[What you have to do] Read the lines below. Copy out any that hold the string "Audio".

(Records drawn from a dataset)
>>>>

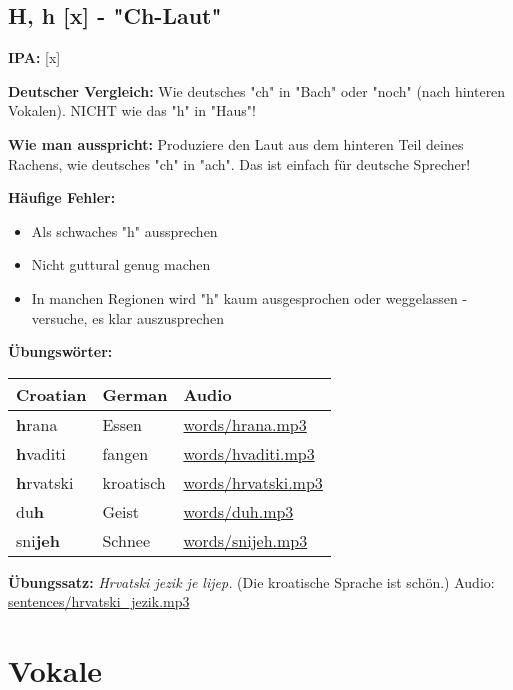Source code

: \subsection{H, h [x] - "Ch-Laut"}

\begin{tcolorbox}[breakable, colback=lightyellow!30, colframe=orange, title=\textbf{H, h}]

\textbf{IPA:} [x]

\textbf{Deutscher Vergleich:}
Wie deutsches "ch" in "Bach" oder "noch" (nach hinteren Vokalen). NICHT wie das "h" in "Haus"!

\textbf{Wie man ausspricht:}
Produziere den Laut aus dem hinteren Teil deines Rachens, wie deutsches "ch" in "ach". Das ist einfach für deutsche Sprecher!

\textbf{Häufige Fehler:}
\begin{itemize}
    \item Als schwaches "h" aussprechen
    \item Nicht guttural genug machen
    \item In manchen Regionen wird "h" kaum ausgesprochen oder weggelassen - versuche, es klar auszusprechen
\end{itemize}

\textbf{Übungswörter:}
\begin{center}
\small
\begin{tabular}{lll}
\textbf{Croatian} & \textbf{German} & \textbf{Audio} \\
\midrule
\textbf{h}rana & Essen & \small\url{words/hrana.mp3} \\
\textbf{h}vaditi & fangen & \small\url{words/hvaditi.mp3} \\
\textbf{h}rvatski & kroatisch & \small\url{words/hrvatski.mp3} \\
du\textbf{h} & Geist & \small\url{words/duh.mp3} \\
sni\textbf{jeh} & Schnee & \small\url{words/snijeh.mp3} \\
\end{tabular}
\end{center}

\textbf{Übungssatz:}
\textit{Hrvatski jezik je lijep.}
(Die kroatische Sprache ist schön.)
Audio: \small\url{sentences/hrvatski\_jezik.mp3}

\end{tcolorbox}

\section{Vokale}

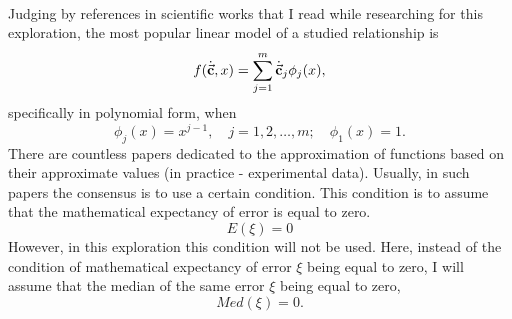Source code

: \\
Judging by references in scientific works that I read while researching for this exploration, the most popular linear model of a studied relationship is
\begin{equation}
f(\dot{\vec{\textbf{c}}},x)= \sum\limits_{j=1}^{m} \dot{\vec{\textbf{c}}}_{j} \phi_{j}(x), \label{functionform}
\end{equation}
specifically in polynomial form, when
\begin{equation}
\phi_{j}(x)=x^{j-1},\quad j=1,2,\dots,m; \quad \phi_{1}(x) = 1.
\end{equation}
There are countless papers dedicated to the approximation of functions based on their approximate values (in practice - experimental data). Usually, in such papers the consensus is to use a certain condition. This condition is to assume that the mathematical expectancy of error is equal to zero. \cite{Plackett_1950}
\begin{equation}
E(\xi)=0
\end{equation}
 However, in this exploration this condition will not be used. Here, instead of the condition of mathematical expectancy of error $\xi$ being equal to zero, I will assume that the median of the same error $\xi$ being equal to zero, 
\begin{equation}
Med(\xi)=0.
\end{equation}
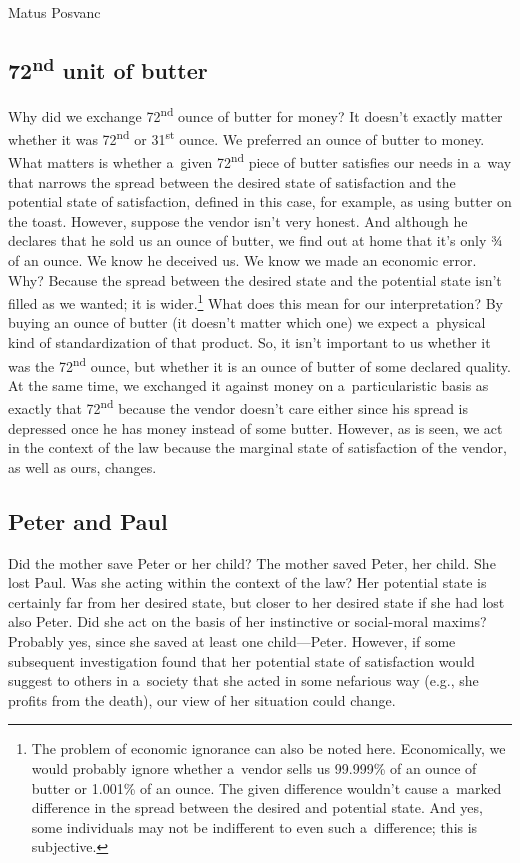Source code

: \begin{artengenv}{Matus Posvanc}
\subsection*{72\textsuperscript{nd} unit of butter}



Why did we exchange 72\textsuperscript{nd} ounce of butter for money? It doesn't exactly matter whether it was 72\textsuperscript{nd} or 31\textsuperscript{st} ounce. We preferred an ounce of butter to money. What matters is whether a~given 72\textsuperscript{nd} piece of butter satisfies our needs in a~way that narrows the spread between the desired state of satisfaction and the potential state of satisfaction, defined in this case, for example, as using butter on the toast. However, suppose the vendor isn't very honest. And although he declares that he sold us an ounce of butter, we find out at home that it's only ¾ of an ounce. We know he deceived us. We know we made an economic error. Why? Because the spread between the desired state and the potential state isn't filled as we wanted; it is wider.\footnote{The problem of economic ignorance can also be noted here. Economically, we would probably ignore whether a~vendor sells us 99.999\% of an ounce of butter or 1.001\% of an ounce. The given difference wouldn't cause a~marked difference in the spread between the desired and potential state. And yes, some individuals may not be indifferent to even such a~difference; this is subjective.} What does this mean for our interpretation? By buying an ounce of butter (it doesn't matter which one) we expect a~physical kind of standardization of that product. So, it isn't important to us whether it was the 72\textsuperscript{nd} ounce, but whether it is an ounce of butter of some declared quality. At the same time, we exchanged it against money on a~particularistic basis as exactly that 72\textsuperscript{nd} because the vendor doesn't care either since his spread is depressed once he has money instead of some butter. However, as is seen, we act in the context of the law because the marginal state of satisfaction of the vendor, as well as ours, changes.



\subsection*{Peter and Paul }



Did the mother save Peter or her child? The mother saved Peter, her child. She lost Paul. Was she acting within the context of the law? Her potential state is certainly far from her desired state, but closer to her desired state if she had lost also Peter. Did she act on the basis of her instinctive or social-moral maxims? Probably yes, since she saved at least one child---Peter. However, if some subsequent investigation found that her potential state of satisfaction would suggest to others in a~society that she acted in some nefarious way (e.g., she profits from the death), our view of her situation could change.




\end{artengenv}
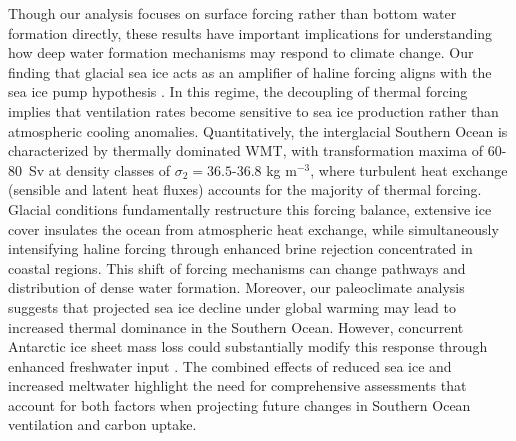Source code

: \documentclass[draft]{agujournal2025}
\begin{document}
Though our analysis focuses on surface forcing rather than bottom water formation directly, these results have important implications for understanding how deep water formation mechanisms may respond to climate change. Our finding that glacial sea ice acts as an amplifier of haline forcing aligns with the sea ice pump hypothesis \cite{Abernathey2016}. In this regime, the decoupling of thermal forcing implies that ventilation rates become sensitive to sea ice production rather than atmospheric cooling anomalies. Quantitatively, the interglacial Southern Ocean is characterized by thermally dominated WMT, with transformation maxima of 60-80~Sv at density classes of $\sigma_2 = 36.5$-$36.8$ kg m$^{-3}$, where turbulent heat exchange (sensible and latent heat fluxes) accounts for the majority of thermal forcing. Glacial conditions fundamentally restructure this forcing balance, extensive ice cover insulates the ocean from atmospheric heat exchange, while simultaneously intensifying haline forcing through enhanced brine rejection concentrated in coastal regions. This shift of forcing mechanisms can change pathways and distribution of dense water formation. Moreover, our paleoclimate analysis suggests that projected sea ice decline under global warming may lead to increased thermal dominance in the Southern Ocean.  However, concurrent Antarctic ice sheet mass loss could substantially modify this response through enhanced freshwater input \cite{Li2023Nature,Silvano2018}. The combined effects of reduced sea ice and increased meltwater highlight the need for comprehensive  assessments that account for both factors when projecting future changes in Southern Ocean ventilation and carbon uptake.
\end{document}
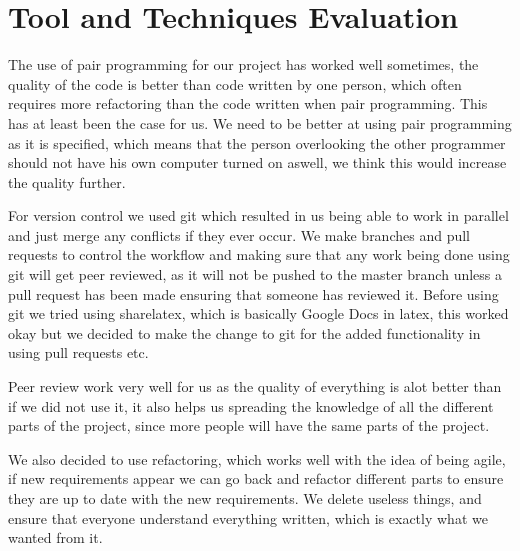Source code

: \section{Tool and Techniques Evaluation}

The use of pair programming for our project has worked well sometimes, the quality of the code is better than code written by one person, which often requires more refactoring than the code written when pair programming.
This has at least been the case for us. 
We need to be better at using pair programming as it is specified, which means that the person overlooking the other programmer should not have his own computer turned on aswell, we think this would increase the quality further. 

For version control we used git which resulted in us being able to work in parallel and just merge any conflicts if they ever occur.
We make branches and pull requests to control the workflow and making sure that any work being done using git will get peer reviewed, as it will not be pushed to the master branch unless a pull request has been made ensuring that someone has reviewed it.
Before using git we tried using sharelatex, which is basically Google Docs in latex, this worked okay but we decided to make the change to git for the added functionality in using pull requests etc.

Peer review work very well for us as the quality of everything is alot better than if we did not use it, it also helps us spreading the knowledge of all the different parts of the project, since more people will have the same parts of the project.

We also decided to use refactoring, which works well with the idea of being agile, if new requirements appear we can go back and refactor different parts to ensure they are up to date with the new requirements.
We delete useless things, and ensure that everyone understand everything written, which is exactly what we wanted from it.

<<<<
>>>>

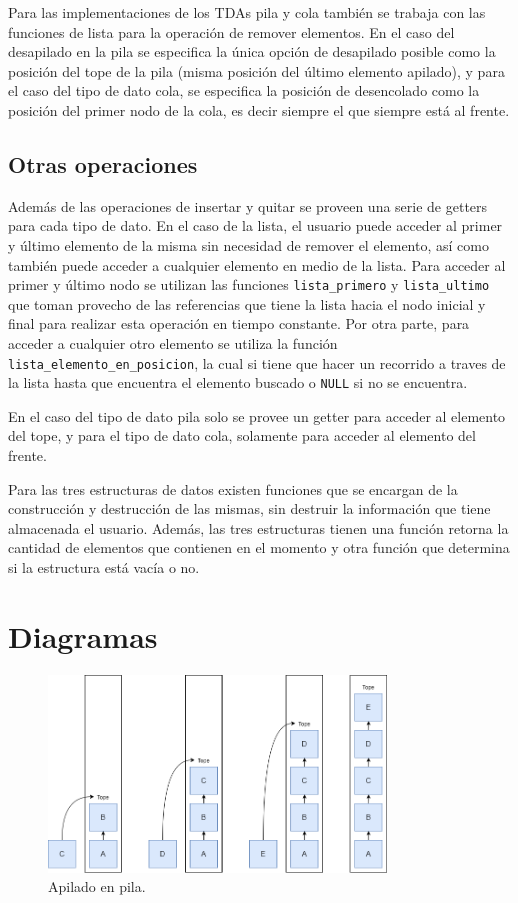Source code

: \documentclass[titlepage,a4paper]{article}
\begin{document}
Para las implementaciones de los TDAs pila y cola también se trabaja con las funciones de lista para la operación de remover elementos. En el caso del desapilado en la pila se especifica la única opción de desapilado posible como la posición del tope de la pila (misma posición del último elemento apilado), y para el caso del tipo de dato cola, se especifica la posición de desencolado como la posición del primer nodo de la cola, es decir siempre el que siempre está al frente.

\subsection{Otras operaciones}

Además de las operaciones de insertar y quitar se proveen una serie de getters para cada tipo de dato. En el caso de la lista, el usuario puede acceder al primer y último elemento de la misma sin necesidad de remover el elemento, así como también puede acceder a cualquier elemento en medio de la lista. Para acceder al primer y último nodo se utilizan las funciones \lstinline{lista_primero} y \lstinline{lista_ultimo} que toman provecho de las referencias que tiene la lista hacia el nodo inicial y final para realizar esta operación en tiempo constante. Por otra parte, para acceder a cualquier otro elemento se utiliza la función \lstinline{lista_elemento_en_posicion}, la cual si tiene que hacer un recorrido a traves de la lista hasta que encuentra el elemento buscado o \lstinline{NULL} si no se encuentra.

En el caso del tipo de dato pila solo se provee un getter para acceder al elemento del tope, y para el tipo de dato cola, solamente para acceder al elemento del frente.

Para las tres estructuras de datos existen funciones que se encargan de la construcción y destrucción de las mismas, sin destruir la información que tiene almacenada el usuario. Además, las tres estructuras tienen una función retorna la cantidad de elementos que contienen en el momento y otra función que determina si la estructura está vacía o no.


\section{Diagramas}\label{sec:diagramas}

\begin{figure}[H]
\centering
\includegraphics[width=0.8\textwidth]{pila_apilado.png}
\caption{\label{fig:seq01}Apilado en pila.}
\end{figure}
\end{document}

<<<<
>>>>

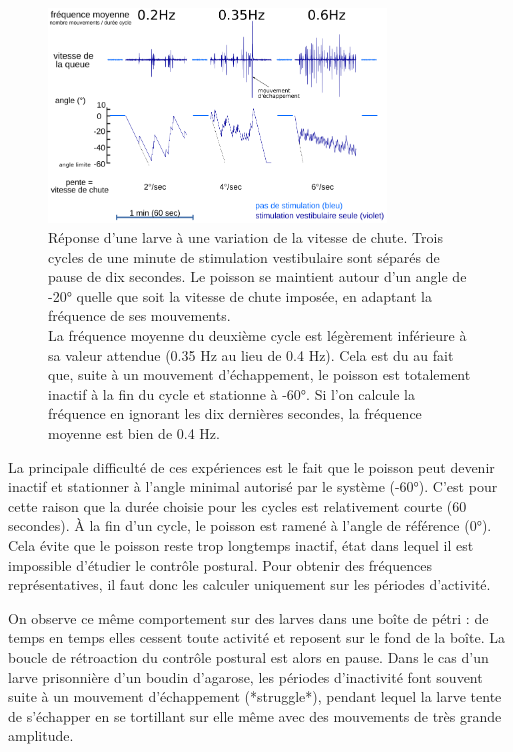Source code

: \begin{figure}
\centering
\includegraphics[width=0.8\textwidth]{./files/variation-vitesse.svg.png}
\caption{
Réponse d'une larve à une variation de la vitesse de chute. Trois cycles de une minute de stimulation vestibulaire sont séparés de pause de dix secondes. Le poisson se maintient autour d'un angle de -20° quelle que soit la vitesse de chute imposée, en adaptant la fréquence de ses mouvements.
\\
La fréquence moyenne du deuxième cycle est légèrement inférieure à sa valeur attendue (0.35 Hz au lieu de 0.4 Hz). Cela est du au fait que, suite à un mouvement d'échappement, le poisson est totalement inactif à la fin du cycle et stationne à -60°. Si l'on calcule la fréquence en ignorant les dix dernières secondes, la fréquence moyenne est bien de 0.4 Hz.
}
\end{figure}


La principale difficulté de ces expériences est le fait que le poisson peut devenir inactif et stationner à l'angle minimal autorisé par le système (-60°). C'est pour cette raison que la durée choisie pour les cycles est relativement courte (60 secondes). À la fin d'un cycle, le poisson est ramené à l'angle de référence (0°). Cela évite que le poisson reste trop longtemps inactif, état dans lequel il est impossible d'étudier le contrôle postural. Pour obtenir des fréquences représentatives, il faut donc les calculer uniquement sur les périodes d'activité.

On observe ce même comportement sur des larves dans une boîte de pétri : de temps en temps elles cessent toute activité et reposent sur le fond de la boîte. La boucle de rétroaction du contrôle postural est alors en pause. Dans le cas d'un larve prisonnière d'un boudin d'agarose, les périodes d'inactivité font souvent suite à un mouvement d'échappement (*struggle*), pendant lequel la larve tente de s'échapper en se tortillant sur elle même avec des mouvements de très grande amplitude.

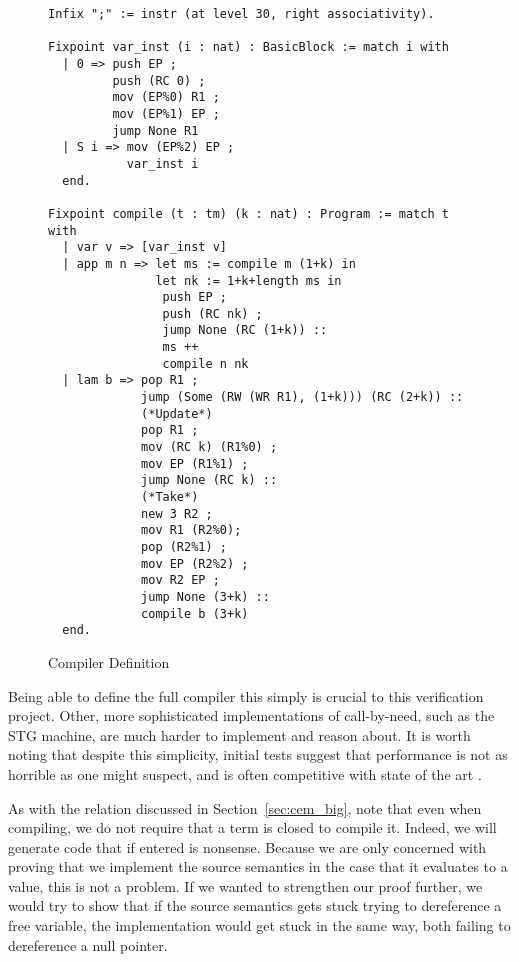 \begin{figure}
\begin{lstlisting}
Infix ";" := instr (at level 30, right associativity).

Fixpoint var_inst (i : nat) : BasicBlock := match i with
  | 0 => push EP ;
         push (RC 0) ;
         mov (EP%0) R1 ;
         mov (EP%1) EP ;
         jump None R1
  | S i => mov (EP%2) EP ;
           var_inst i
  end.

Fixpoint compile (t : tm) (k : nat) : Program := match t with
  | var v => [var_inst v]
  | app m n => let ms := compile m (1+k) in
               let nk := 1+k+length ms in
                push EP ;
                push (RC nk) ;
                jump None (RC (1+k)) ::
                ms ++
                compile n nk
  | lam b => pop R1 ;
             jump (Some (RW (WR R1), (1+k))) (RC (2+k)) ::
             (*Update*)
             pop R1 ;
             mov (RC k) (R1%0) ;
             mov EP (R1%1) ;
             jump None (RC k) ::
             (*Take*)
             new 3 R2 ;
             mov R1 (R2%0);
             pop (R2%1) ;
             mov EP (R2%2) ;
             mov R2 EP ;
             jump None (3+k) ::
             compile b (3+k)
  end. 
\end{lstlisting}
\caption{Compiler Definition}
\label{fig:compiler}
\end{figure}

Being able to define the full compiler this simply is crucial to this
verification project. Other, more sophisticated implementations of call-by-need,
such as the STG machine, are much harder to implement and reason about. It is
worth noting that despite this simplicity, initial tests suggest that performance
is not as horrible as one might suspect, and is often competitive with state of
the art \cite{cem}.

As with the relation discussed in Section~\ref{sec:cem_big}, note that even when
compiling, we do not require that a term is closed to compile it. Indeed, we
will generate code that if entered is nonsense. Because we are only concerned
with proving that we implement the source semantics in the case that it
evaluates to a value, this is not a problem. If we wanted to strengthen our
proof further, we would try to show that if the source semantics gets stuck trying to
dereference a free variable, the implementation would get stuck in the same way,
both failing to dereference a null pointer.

<<<<

[Task answer]
\textbf{Croatian} & \textbf{German} & \textbf{Audio} \\
Audio: \small\url{sentences/hrvatski\_jezik.mp3}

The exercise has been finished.